## ASSIGNMENT
Report how many lines in the records below contain the word "Fachschaftsmitglieder". Give only the number.

## THE DATA
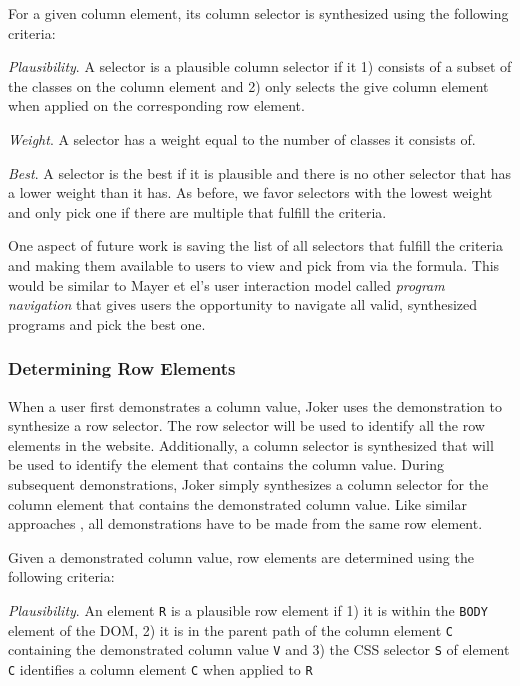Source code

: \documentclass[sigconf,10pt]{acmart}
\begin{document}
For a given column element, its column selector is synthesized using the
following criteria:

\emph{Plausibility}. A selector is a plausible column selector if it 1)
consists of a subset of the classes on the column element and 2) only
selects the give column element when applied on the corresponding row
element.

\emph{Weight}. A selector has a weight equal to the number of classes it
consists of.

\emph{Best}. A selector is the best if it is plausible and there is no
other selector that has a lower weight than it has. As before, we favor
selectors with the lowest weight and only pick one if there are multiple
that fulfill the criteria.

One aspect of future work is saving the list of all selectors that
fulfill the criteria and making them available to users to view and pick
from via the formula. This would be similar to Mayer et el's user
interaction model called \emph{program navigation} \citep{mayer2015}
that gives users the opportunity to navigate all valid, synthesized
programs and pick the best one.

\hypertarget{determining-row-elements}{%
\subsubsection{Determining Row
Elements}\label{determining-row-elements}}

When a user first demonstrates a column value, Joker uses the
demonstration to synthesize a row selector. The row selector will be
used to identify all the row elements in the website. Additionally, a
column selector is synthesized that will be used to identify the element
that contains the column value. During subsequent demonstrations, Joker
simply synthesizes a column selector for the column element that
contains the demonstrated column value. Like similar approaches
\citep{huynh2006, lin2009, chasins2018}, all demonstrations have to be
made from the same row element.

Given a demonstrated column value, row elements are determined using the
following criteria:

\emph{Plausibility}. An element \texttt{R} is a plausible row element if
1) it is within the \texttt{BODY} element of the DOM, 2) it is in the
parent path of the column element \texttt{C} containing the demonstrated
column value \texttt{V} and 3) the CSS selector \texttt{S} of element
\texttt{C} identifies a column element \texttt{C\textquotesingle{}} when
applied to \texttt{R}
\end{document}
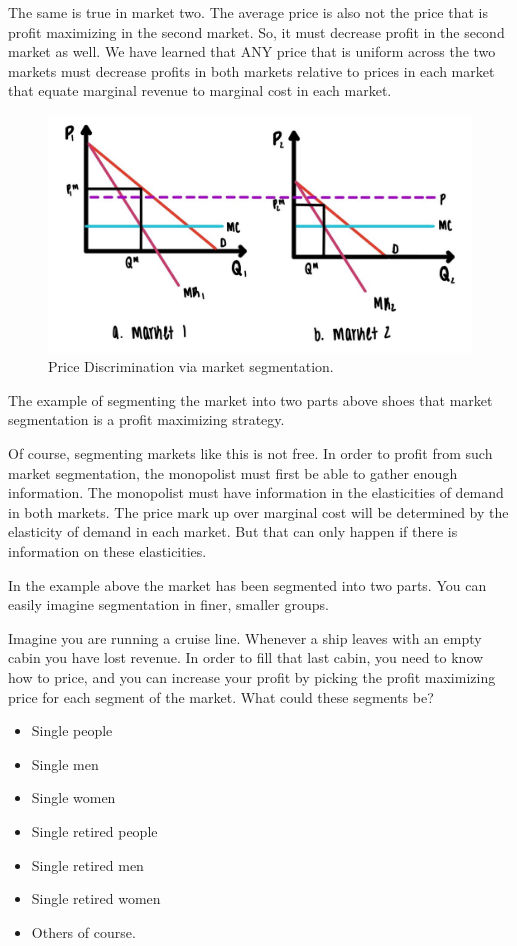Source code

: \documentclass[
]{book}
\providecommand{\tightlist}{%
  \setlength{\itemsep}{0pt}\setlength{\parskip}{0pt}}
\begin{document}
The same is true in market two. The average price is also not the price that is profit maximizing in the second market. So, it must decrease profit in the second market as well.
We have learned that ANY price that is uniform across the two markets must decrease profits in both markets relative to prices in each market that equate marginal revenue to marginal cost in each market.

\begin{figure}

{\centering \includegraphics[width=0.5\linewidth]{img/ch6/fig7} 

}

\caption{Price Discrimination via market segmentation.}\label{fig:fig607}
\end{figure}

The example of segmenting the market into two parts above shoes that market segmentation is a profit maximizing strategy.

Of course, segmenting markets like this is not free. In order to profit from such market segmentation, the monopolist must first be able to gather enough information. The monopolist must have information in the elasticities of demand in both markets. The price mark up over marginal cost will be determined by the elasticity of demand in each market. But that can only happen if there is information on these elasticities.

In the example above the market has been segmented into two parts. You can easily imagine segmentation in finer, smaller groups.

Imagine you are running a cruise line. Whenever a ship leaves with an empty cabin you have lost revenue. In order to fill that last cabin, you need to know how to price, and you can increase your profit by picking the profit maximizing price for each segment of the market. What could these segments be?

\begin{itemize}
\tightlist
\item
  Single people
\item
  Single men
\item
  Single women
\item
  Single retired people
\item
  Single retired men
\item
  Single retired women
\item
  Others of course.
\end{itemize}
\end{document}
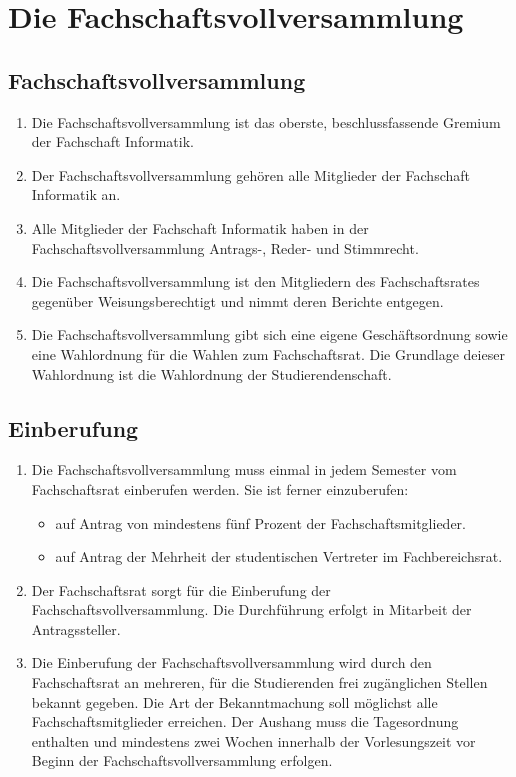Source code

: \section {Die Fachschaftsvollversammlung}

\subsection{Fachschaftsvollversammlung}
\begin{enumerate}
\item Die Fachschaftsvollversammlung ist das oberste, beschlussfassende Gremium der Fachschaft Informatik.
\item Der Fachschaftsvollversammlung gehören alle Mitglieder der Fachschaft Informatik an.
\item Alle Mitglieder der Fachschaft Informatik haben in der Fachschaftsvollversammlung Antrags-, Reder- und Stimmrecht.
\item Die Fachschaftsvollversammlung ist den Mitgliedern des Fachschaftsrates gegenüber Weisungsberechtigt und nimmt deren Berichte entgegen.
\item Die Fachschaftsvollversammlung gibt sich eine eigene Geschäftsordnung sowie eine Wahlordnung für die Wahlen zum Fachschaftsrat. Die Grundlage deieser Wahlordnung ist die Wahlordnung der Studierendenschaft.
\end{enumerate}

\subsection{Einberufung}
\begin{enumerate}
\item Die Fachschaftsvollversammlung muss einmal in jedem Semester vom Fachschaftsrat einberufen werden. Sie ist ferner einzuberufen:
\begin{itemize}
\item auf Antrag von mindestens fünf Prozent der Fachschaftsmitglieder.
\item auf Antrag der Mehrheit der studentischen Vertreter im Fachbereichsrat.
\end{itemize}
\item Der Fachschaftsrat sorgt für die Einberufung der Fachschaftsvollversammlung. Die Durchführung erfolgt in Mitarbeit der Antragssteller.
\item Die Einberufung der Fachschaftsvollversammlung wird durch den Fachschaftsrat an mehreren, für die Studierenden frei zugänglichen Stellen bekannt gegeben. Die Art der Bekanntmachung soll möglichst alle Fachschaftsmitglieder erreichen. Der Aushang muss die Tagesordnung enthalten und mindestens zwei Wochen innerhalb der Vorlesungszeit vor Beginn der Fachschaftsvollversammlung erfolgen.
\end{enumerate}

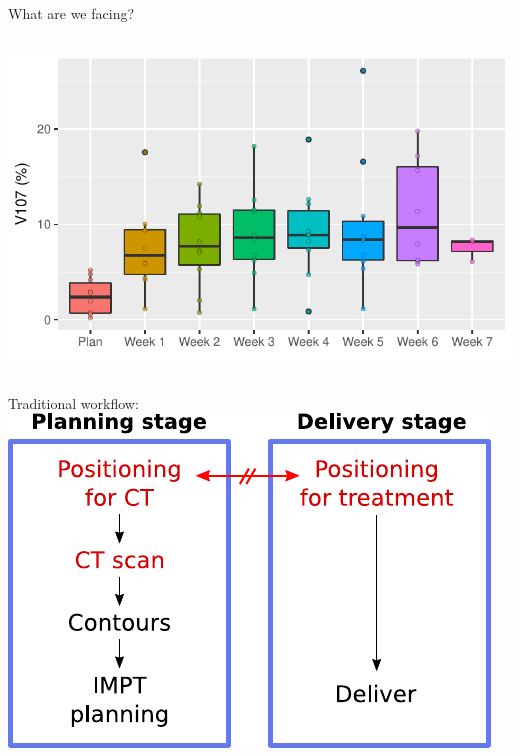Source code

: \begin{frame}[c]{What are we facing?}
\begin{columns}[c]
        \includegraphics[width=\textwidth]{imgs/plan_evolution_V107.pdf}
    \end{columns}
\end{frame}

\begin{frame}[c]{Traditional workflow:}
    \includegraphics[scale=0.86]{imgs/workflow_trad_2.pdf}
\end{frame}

## ANSWER TO THE EXERCISE
2